This week we read the parsha of Chayai Sarah: "And the life of Sarah was one hundred and twenty seven years.[23:1]" The parsha begins with Sarah's death and Avrohom's subsequent acquisition of Ma'aras Hamachpelah {the Tomb of the Patriarchs} for her burial.

Immediately afterwards, the Torah tells of Avrohom sending his servant, Eliezer, to find the proper wife for his son, Yitzchok. Avrohom wanted to ensure an appropriate partner with whom Yitzchok could continue the world-shaping path that he had begun. He therefore had his servant, Eliezer, swear not to take a Canaanite girl as a wife for Yitzchok. "Rather, to my land and birthplace you shall go.[24:4]"

Juxtaposed between these two episodes is the following passuk {verse}: "And Avrohom was old, 'ba ba'yamim' {having come in days}, and Hashem had blessed Avrohom with 'kol' {all}.[24:1]"

The Ramban explains that this passuk supplies the reason why Avrohom felt compelled to have Eliezer swear. He saw himself advancing in years and he was concerned that he might leave this world before Eliezer would return. He therefore had Eliezer swear in order to 'lock in' his choice of Yitzchok's future wife's nationality.

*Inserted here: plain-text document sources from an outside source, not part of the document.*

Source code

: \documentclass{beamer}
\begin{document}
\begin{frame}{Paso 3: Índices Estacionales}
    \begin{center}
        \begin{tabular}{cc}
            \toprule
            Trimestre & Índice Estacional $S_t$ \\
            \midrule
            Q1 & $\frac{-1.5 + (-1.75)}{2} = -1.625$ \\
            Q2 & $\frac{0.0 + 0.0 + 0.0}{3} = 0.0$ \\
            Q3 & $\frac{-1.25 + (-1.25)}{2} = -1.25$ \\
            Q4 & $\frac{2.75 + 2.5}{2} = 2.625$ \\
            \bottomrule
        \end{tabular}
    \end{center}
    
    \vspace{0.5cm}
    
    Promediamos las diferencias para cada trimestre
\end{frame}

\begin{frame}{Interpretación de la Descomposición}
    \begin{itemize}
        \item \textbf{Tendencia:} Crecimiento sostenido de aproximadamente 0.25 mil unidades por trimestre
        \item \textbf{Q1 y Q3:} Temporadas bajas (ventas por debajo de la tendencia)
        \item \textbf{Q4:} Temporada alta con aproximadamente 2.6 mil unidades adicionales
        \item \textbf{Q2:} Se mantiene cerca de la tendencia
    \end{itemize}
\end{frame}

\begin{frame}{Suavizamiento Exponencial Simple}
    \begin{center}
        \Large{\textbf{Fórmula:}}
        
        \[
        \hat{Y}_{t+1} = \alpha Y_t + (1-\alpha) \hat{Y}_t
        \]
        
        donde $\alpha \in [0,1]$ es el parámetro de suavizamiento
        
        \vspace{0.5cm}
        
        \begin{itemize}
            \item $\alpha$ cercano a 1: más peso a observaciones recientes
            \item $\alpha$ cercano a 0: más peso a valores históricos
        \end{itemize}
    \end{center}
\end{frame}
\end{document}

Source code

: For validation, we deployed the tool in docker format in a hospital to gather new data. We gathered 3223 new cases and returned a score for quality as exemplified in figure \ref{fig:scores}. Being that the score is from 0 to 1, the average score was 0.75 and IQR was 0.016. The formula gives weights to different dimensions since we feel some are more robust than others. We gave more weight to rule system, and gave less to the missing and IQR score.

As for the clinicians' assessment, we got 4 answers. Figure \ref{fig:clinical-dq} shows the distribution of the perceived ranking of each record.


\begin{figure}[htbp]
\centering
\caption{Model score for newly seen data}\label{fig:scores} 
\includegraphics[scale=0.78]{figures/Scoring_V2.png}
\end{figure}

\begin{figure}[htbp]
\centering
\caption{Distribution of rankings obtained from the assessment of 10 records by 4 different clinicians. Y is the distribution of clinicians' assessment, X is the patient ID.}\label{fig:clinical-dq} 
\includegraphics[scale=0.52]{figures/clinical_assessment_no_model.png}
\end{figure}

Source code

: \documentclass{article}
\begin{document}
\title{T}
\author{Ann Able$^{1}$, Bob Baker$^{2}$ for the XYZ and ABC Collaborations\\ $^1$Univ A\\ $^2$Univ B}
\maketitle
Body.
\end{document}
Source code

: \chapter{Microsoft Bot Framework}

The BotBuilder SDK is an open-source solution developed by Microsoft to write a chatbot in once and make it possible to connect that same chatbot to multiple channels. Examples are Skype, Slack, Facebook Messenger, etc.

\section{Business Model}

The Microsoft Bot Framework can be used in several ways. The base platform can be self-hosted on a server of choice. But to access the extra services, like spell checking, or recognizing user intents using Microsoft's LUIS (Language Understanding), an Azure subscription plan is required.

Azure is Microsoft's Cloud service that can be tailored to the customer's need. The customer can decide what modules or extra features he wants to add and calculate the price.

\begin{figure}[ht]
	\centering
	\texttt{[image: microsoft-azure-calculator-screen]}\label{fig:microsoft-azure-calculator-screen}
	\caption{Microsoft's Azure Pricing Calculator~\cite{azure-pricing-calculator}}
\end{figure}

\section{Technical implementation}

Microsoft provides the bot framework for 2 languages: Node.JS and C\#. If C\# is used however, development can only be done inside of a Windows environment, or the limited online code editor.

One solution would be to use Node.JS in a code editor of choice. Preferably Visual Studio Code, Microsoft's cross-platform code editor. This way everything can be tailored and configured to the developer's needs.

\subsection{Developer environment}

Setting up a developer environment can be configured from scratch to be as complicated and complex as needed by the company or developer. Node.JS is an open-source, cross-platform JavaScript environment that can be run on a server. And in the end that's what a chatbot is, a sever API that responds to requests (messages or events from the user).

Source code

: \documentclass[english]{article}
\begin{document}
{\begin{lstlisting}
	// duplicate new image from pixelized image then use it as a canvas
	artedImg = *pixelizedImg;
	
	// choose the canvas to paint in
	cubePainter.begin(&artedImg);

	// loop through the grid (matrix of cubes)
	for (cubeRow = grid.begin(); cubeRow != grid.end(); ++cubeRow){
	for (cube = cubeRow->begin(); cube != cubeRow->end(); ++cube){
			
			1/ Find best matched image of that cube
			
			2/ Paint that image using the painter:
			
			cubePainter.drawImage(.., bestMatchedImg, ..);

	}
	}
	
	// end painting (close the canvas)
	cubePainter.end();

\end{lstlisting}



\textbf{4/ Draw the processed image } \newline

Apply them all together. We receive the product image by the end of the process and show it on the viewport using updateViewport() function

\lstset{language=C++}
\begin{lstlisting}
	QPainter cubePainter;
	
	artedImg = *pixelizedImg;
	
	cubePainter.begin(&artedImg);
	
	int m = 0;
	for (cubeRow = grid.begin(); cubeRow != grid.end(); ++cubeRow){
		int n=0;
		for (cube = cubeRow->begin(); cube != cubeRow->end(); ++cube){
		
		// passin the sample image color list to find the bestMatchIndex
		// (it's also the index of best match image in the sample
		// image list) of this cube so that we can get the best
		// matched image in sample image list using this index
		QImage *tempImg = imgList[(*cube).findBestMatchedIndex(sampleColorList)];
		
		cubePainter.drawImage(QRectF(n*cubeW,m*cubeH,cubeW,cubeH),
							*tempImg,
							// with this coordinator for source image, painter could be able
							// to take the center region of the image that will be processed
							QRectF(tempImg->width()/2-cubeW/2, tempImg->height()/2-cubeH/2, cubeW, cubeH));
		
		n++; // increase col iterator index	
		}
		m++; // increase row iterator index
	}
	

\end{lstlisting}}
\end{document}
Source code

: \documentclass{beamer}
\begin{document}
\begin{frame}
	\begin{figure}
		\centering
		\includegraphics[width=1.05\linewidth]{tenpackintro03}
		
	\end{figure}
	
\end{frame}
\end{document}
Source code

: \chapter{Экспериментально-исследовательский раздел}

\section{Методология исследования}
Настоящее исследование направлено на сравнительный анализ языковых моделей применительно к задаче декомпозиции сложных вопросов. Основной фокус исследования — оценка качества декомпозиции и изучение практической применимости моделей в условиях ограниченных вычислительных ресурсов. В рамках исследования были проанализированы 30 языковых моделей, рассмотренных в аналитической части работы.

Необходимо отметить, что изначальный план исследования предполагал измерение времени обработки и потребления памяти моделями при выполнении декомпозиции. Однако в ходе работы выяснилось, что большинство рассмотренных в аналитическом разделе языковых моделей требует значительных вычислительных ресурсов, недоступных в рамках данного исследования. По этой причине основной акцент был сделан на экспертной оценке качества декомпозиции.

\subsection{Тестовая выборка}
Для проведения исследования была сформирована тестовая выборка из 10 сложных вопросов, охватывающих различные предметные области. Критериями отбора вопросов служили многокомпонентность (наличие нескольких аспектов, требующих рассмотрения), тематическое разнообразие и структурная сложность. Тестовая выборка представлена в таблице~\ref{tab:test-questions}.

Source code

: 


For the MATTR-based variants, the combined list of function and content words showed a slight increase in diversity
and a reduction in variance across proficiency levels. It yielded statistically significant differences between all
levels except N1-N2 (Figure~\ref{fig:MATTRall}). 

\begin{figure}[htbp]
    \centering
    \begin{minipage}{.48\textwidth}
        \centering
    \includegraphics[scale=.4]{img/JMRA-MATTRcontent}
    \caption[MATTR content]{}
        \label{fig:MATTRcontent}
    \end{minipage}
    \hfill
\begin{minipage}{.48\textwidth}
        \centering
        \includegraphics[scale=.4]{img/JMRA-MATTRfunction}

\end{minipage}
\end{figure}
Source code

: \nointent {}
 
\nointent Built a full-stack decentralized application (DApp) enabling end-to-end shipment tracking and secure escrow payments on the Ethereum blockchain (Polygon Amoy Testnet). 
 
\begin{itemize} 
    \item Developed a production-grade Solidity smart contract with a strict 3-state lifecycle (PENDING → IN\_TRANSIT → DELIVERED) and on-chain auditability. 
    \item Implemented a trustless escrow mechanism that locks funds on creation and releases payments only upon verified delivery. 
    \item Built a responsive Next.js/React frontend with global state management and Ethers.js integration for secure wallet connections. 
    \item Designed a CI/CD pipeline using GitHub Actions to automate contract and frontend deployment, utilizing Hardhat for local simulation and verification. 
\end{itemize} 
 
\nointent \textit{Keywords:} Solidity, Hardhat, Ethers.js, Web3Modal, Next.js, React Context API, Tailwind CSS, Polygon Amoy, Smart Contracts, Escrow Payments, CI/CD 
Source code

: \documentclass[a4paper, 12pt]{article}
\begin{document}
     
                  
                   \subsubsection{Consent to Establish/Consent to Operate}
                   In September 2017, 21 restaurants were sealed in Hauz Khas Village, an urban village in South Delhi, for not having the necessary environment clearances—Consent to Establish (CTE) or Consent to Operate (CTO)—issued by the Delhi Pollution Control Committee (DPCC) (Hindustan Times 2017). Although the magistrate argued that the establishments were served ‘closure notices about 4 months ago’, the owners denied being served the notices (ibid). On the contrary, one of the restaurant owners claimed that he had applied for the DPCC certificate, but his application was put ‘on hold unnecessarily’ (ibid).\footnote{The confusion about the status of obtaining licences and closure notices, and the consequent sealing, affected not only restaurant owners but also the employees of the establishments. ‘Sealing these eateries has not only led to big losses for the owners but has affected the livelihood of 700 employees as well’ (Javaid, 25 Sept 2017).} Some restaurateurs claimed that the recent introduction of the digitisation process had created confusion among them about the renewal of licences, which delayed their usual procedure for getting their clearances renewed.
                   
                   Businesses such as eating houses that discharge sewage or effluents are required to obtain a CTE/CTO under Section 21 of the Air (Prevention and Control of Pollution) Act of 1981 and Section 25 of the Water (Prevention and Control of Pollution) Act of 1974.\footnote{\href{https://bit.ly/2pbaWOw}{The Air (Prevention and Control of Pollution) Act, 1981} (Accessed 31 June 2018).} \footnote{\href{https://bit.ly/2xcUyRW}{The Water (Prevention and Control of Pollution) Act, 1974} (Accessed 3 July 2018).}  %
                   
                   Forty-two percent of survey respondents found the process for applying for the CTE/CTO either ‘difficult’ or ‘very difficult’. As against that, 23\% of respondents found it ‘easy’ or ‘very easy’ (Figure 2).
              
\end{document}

However, this term of 'ba ba'yamim', meaning, having come or advanced in days seems a bit strange. The passuk had already said that Avrohom was old. Isn't every old person 'ba ba'yamim'? Furthermore, we only find this expression by Avrohom. Although it says that Yitzchok became old, it doesn't say that he was 'ba ba'yamim'.

What is the meaning and significance of this term as it relates specifically to Avrohom?

We know that the attribute which Avrohom exemplified and perfected was that of chessed {acts of kindness}. The Shla"h writes that a Jew must perform at least one act of chessed each day in order for it to be considered a day. Without at least one chessed, it's as if that day didn't exist.

With that, the Nesivos Sholom explains, we can understand why specifically Avrohom was 'ba ba'yamim', advanced in days. He, with his incredible devotion to chessed, had every day standing proudly behind him as he approached his old age. He literally came with his days. Not a single one was absent.

However, we need to understand why only chessed, as opposed to any other commandment, is the deciding factor if a day is to be considered existent and worthwhile.

The Nesivos Sholom explains that it was Hashem's chessed which brought Him to create the world. Hashem needed nothing but wanted to share His goodness with others. Furthermore, the world, having been created 'yesh ma'ayin' {something from nothing} is in the constant, perilous state of being unable to continue to exist on its own. It is only through a constant re-creation, every single second of time, through which Hashem's chessed enables this world to continue to exist.

Dovid HaMelech {King David} refers to Hashem as our shadow [T'hillim121:5]. The Baal Shem Tov explains that a person's actions can be discerned by watching his shadow. So too, Hashem's actions and dealings mirror our own. When we treat each other with chessed, Hashem in turn showers chessed down upon us.

Being that the entire world is based on chessed and only continues to exist through Hashem's constant chessed, we can only 'earn' our day if our actions of chessed prompt and stimulate Hashem to give forth His chessed. If we do our part, we have earned that day. It exists and is worthwhile as something which we had a hand in. Otherwise, in the absence of any chessed-provoking chessed on our part, the day was a 'free-bee'. A gift which we played no part in. Not something that can be considered ours and not something which will stand behind us as we reach our old age.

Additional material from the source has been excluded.